Some stories, however, tackled specific contemporary topics more obviously.

“They seem to be more self-reflective this year,” Polinsky said. “Also, this year, we have one play which looks at a gay relationship between girls and really looks at the awkwardness and the beauty of that and that’s the whole focus of the play. And then, we have another play where a girl expresses a crush to another girl but it’s incidental; it’s not the central idea of the play.

“That hadn’t been done so much in the past,” she added. “I think the plays this year, they all make sense. All the plays are clearly about something and culminate with what they’re about. They’re a little less avant-garde than some other years.”

The playwrights of this year’s pieces are Leil Harlan (“Three’s a Crowd”), Isabelle Haines and Anna Harmes (“Sincerely”), Mira Rosenkotz (“Write Me A Letter”), Sam Warkentin (“The Ride”), Henry Bacon (“A Western”), Brendan Bennet (“Mailakat”) and Alex Costin and Madison Loalza-Brotherton (“Yale”).

The directors are Emily Cohen, Maddy Garfunkel, Josie Davis, Alyssa Pazoff, Sean Palmer, Matthew Midget, Eliza Townsend, Teagan Howlett, Phoebe Liebling and Julia Fradkin.

The cast includes Emery Anderson, Julia Groves, Sean Palmer, Will Boynton, Sam Kappel, Lily Lucas, Cole Schardein, Caitie Mooney, Caitlyn Munter, Aaron Trapp, Annie Comstock, Fiona Shields, Sam Casad, Will Thompson, Dylan Moroch, Claire Alexander, Carter Daniels, Carly Lant, Mira Rosenkotz, Lucas Weyand, Ryder Wing, Jade Greer, Jackson Patrick, Anna Scott, Devon Turner and Lauren Wallach.
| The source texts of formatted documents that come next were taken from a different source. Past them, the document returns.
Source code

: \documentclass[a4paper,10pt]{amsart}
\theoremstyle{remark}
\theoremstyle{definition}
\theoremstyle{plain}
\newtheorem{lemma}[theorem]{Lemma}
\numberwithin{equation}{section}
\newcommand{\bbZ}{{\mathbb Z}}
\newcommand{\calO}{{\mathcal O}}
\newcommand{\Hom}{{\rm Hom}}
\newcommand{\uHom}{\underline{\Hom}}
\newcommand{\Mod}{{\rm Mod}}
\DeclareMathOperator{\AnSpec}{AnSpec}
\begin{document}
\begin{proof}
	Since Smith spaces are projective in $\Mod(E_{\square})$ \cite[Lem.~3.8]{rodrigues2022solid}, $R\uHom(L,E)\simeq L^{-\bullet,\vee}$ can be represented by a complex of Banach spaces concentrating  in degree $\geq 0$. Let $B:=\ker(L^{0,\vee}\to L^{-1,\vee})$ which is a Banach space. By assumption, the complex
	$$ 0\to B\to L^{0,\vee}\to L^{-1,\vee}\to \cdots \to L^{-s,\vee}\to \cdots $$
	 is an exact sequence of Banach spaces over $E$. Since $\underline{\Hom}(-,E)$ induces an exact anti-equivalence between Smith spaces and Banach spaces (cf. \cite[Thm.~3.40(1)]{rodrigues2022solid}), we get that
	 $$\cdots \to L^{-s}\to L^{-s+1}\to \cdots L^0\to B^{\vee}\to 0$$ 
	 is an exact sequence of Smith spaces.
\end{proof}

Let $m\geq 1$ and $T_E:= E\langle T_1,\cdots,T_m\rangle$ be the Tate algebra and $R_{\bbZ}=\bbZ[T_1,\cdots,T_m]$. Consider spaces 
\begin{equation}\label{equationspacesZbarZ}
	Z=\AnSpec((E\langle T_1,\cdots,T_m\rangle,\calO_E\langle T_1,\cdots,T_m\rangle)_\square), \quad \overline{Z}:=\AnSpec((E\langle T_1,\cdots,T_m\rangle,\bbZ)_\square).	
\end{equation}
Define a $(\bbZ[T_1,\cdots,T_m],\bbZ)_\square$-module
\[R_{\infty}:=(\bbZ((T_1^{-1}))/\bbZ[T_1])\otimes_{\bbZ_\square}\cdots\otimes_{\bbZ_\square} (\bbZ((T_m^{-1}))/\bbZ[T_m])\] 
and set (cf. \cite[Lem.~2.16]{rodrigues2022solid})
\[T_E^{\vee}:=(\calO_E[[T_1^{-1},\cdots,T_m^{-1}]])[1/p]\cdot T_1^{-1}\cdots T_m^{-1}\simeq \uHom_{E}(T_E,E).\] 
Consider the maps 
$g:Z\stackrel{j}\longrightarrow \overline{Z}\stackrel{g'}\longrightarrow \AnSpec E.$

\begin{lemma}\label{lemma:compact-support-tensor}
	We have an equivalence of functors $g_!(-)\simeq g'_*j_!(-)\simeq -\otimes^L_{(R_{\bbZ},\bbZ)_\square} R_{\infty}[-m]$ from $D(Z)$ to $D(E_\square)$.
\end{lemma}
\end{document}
The Winter One Acts are very appealing to students because they are given so much freedom regarding the production and because it was a relatively short — though intensive — time commitment, according to BHS junior and first-time director Maddy Garfunkel.

“It’s been really fun and really rewarding,” Garfunkel said.

“At first I was kind of nervous because I didn’t really know what I was doing, but it’s been a very rewarding experience just seeing it go from the script and working with my writers to working with my cast members and seeing it on stage,” she said. “It’s a really cool process and I really like my play.”

Garfunkel will helm “Sincerely,” the piece with one of the larger casts in the show.

Between each play there will be a short student performance, either musical, spoken word or an improv piece.

This year’s selections take the stage at the BHS auditorium at 7:30 p.m. Friday, Feb. 5 and Saturday, Feb. 6, and Thursday, Feb. 11 and Friday, Feb.  12.

Tickets, for sale at the door only, are $10 each ($8 for students).

 

 

A family affair

What: 2016 Winter One Act play festival.

When: 7:30 p.m. Friday, Feb. 5 and Saturday, Feb. 6, and Thursday, Feb. 11 and Friday, Feb. 12.

Where: Bainbridge High School auditorium.

Admission: Tickets, for sale at the door, are $10 each ($8 for students).